El interno fugado, que se encontraba en prisión preventiva por robo con intimidación, habría aprovechado debilidades en la vigilancia para saltar una pandereta y abandonar el recinto sin ser advertido a tiempo. Además, se conoció que ya contaba con un antecedente de fuga ocurrido en 2009 desde la Fiscalía Sur, lo que aumenta las dudas sobre por qué no estaba sometido a un monitoreo reforzado dentro del penal.

La recaptura se produjo cuando personal de la 30ª Comisaría de Radiopatrullas realizaba servicios preventivos en el sector de Presidente Salvador Allende con Padre Hurtado, en la comuna de Lo Espejo. En ese lugar, los carabineros controlaron a un hombre que se desplazaba por la vía pública; primero se negó a identificarse y luego entregó datos falsos, por lo que fue trasladado a la 11ª Comisaría para verificar su identidad en sistemas en línea. Allí se confirmó que se trataba de Amílcar Olivares Cárdenas, tras lo cual fue llevado a constatar lesiones y quedó a disposición del Ministerio Público por ocultación de identidad y por la orden de detención pendiente.

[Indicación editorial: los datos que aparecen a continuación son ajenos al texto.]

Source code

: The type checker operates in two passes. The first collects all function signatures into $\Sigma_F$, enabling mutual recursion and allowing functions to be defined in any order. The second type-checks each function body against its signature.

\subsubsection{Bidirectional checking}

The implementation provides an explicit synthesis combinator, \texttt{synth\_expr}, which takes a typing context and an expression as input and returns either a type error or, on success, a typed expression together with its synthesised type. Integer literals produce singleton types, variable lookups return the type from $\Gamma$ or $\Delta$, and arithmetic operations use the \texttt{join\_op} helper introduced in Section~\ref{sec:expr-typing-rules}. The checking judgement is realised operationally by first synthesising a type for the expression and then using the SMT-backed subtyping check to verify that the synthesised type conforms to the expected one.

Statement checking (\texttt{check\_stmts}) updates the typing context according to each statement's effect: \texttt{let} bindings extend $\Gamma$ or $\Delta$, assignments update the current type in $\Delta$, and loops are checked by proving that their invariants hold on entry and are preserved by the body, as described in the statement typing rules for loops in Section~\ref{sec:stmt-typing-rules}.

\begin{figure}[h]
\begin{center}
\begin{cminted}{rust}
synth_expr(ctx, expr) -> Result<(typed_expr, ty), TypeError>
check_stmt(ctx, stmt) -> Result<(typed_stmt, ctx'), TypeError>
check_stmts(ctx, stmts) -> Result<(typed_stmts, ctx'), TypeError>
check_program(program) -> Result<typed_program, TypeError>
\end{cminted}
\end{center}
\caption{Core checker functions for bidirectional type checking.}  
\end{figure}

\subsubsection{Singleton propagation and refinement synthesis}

Desde el Ministerio de Justicia, el titular de la cartera, Jaime Gajardo, ya había calificado la fuga como un “episodio lamentable” y recalcado que el recluso “vulneró los distintos controles de seguridad al interior del penal”, sin descartar ninguna línea investigativa para establecer responsabilidades administrativas y penales. A su vez, el subsecretario de Seguridad Pública, Rafael Collado, destacó el resultado del operativo policial al afirmar que “quisiera primero destacar el trabajo de Carabineros. Hoy día logramos dar con otro prófugo. Llevamos importantes éxitos en materia de recaptura de personas fugadas este año”.

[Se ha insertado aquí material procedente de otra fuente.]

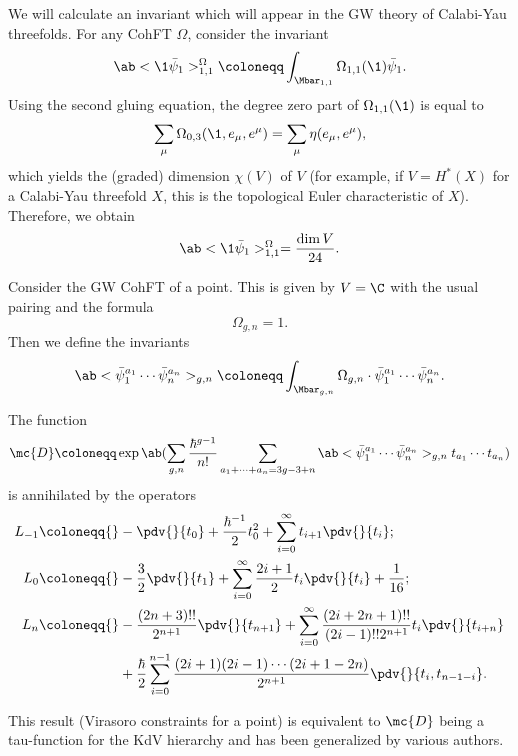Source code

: \begin{exm}
    We will calculate an invariant which will appear in the GW theory of Calabi-Yau threefolds. For any CohFT $\Omega$, consider the invariant
    \[ \ab<\1\bar{\psi}_1>_{1,1}^{\Omega}\coloneqq \int_{\Mbar_{1,1}} \Omega_{1,1}(\1)\bar{\psi}_1. \]
    Using the second gluing equation, the degree zero part of $\Omega_{1,1}(\1)$ is equal to
    \[ \sum_{\mu} \Omega_{0,3}(\1, e_{\mu}, e^{\mu}) = \sum_{\mu} \eta(e_{\mu}, e^{\mu}), \]
    which yields the (graded) dimension $\chi(V)$ of $V$ (for example, if \(V = H^*(X)\) for a Calabi-Yau threefold \(X\), this is the topological Euler characteristic of \(X\)). Therefore, we obtain
    \[ \ab<\1\bar{\psi}_1>_{1,1}^{\Omega} = \frac{\dim V}{24}. \]
\end{exm}

\begin{exm}
    Consider the GW CohFT of a point. This is given by $V = \C$ with the usual pairing and the formula 
    \[ \Omega_{g,n} = 1. \]
    Then we define the invariants
    \[ \ab<\bar{\psi}_1^{a_1} \cdots \bar{\psi}_n^{a_n}>_{g,n} \coloneqq \int_{\Mbar_{g,n}} \Omega_{g,n} \cdot \bar{\psi}_1^{a_1} \cdots \bar{\psi}_n^{a_n}. \]
    \begin{thm}
        The function
        \[ \mc{D} \coloneqq \exp \ab(\sum_{g,n} \frac{\hbar^{g-1}}{n!}\sum_{a_1 + \cdots + a_n = 3g-3+n} \ab<\bar{\psi}_1^{a_1} \cdots \bar{\psi}_n^{a_n}>_{g,n} t_{a_1}\cdots t_{a_n}) \]
        is annihilated by the operators
        \begin{align*}
            L_{-1} \coloneqq{}& -\pdv{}{t_0} + \frac{\hbar^{-1}}{2} t_0^2 + \sum_{i=0}^{\infty} t_{i+1} \pdv{}{t_i};\\
            L_0 \coloneqq{}& -\frac{3}{2} \pdv{}{t_1} + \sum_{i=0}^{\infty} \frac{2i+1}{2} t_i \pdv{}{t_i} + \frac{1}{16};\\
            L_n \coloneqq{}& -\frac{(2n+3)!!}{2^{n+1}} \pdv{}{t_{n+1}} + \sum_{i=0}^{\infty} \frac{(2i+2n+1)!!}{(2i-1)!! 2^{n+1}} t_i \pdv{}{t_{i+n}} \\
            &+ \frac{\hbar}{2} \sum_{i=0}^{n-1} \frac{(2i+1) (2i-1) \cdots (2i+1-2n)}{2^{n+1}} \pdv{}{t_i,t_{n-1-i}}.
        \end{align*}
    \end{thm}
\end{exm}

\begin{rmk}
    This result (Virasoro constraints for a point) is equivalent to $\mc{D}$ being a tau-function for the KdV hierarchy and has been generalized by various authors.
\end{rmk}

Respecto del futuro régimen carcelario del interno, el subsecretario de Justicia, Ernesto Muñoz, adelantó que “esta persona va a estar dispuesta en el REPAS en unas condiciones de máxima seguridad para tranquilidad de la población. Vamos a tener a esta persona con un régimen especial que incluye disminución de su contacto y por cierto, una vigilancia permanente”, lo que implica un encierro bajo medidas reforzadas dentro de la red penitenciaria.

El propio director nacional de Gendarmería reconoció que la investigación no se limita a las fallas de procedimiento, sino que también abre la puerta a indagar posibles delitos: “Es parte de la investigación poder establecer fehacientemente si más allá de fallas operativas inexcusables, sea negligencia, descuido, relajo excesivo o la combinación de todas las anteriores. Si existe corrupción es algo que deberemos demostrar”, afirmó. Con ello, dejó abierto el escenario para eventuales acciones disciplinarias adicionales y eventuales causas penales en caso de acreditarse colusión o colaboración activa con el reo fugado.

En paralelo, distintos actores del mundo político y de derechos humanos han insistido en la necesidad de revisar a fondo los estándares de seguridad en Colina II y en otros recintos de alta complejidad, recordando que incidentes como este no solo exponen las debilidades del sistema penitenciario, sino que también afectan directamente la sensación de seguridad de la ciudadanía, especialmente cuando los reclusos involucrados están formalizados por delitos violentos.